The spokesman responded to The Royal Gazette after the Bermuda National Trust, in a Letter to the Editor, raised concerns about “the addition of the 147 proposed residential units” at the site.
Westend Properties, an affiliate of Miami-based investment firm Gencom, which is leading development of the resort, said in a February update that a new application for a special development order was “in the process of being submitted”.
A spokesman for the Ministry of Home Affairs said: “While we note the early objection by the BNT, the Department of Planning has yet to receive a formal application for the Fairmont Southampton site.
“The minister and ministry cannot comment until the application and environmental impact assessment are published.
“Once published, the public will be invited to review and comment.”
He added: “With that in mind, we thank the BNT for their response submitted in advance of all required information, which will form part of any formal application and EIA, and as part of the process, we will review it along with any other submissions received.”
An SDO granted in 2009 gave planning permission in principle at the Fairmont Southampton resort for 71 fractional tourism properties, 37 residential villas and 22 town homes.
Karen Border, the trust’s executive director, wrote last week: “BNT strongly supports the Bermuda tourism industry, which is such an important part of our economy and of our cultural heritage.

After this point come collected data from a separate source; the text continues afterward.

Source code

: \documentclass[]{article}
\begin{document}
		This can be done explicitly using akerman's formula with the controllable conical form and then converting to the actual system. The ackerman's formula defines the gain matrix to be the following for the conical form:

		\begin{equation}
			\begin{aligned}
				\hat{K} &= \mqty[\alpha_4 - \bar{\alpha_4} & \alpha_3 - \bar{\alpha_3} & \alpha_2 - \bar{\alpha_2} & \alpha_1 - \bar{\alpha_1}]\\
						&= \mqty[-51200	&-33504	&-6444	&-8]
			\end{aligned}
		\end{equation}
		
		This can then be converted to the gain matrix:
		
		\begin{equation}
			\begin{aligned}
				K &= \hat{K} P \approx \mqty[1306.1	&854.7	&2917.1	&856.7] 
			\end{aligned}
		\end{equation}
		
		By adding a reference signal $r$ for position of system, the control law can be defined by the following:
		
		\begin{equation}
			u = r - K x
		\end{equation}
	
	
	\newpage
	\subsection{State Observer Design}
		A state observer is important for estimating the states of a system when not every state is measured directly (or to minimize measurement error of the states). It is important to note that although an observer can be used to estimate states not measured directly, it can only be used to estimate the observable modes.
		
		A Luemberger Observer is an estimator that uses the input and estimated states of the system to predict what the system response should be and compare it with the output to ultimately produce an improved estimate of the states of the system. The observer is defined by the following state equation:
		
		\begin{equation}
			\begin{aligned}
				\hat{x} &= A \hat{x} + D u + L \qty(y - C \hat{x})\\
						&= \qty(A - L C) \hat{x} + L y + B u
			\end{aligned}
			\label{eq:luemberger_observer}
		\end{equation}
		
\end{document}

“For this reason, we understand that building additional fractional tourism units on the Fairmont Southampton site may be necessary to make the hotel renovation more financially viable and to increase visitor beds and local job opportunities.
“However, we are extremely concerned with the proposed new Special Development Order, which would double the number and height of the buildings proposed in 2009 from 130 to 261 units, some of them six storeys high, saturating all the remaining open space on the site — apart from the golf course — in concrete.